Les acteurs de l'autoédition ont bien compris que la librairie est un maillon essentiel. Comme le dit Emilie Le Coguiec, « la vente en ligne ne suffit pas. Le contact et le conseil du libraire sont très importants. »

Mais tous sont conscients des contraintes des libraires. « Le manque de place explique en partie l'absence de livres autoédités en rayon, les libraires donnent naturellement la priorité à la chaîne traditionnelle », constate Camille Mofidi, responsable de Kobo Writing Life pour l'Europe. « Les libraires manquent aussi de temps et ne peuvent pas négocier avec chaque auteur autoédité », relève Jean-Paul Lafont, directeur de Publishroom Factory.

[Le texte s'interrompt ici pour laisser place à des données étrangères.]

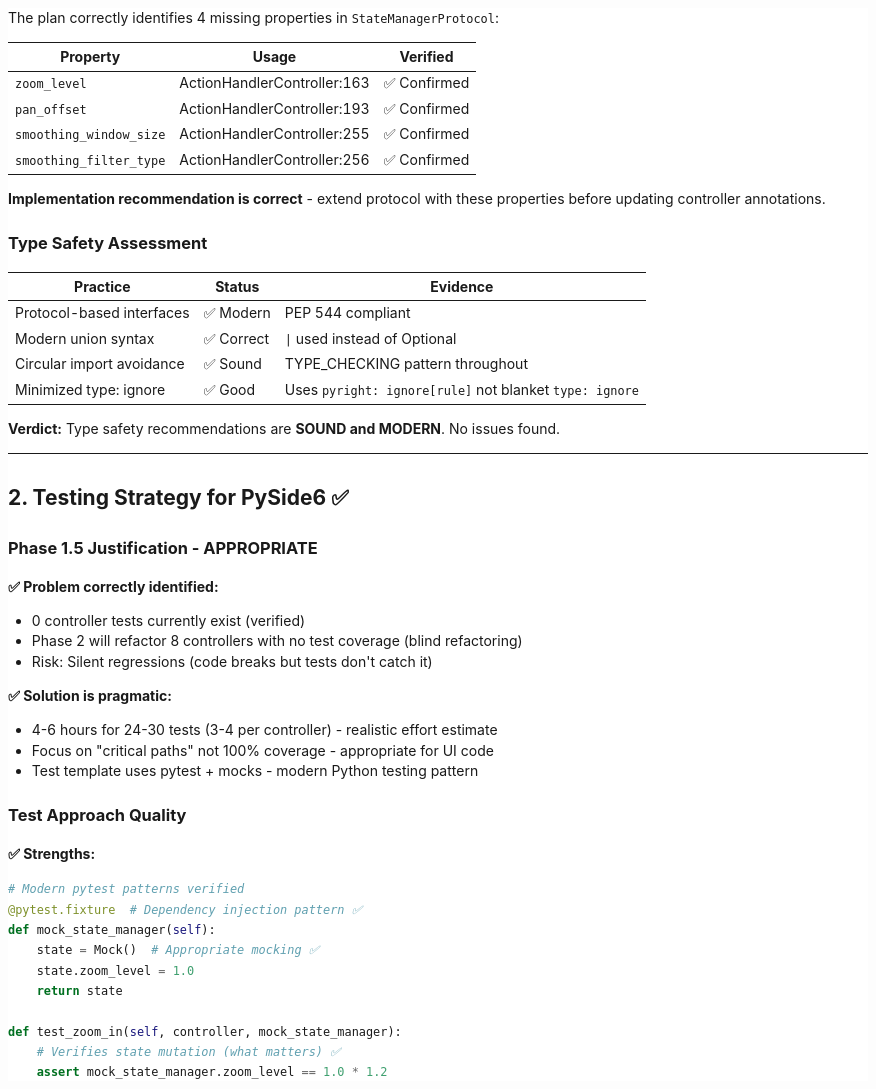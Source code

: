The plan correctly identifies 4 missing properties in `StateManagerProtocol`:

| Property | Usage | Verified |
|----------|-------|----------|
| `zoom_level` | ActionHandlerController:163 | ✅ Confirmed |
| `pan_offset` | ActionHandlerController:193 | ✅ Confirmed |
| `smoothing_window_size` | ActionHandlerController:255 | ✅ Confirmed |
| `smoothing_filter_type` | ActionHandlerController:256 | ✅ Confirmed |

**Implementation recommendation is correct** - extend protocol with these properties before updating controller annotations.

### Type Safety Assessment

| Practice | Status | Evidence |
|----------|--------|----------|
| Protocol-based interfaces | ✅ Modern | PEP 544 compliant |
| Modern union syntax | ✅ Correct | `\|` used instead of Optional |
| Circular import avoidance | ✅ Sound | TYPE_CHECKING pattern throughout |
| Minimized type: ignore | ✅ Good | Uses `pyright: ignore[rule]` not blanket `type: ignore` |

**Verdict:** Type safety recommendations are **SOUND and MODERN**. No issues found.

---

## 2. Testing Strategy for PySide6 ✅

### Phase 1.5 Justification - APPROPRIATE

**✅ Problem correctly identified:**
- 0 controller tests currently exist (verified)
- Phase 2 will refactor 8 controllers with no test coverage (blind refactoring)
- Risk: Silent regressions (code breaks but tests don't catch it)

**✅ Solution is pragmatic:**
- 4-6 hours for 24-30 tests (3-4 per controller) - realistic effort estimate
- Focus on "critical paths" not 100% coverage - appropriate for UI code
- Test template uses pytest + mocks - modern Python testing pattern

### Test Approach Quality

**✅ Strengths:**
```python
# Modern pytest patterns verified
@pytest.fixture  # Dependency injection pattern ✅
def mock_state_manager(self):
    state = Mock()  # Appropriate mocking ✅
    state.zoom_level = 1.0
    return state

def test_zoom_in(self, controller, mock_state_manager):
    # Verifies state mutation (what matters) ✅
    assert mock_state_manager.zoom_level == 1.0 * 1.2
```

Pour simplifier la tâche des libraires et leur éviter une gestion des stocks, les plateformes d'autoédition optent pour l'impression à la demande et s'associent avec des distributeurs comme Hachette Livre pour référencer leurs titres. Certaines d'entre elles, comme Books on Demand ou Bookelis, ont mis en place une option de droits de retour afin de limiter la prise de risque en librairie.

Les plateformes savent qu'elles doivent faire preuve de pédagogie. « Les premières séances de dédicace dans les enseignes Cultura ont eu lieu en novembre et les libraires nous ont bien suivis. Nous avons effectué une formation auprès d'eux pour leur expliquer notre activité, de façon à ce que notre approche soit transparente et acceptée », raconte Charlotte Allibert. Chez Bookelis, Emilie Le Coguiec explique être « régulièrement en contact avec des libraires pour qui il n'est pas intuitif de chercher un titre autoédité dans leurs bases de données ».

Pour l'heure, l'idée de proposer un stock de livres autoédités en librairie ne fait pas partie des projets envisagés. « Les portes commencent à s'ouvrir mais il faut que l'autoédition soit bien installée et identifiée avant de penser à d'autres développements », assure Camille Mofidi. Et puis, ajoute Charlotte Allibert, « le jour où nous serons diffusés en librairie, cela supposera une sélection qui va à l'encontre du principe même de l'autoédition, aujourd'hui ouverte à tous ».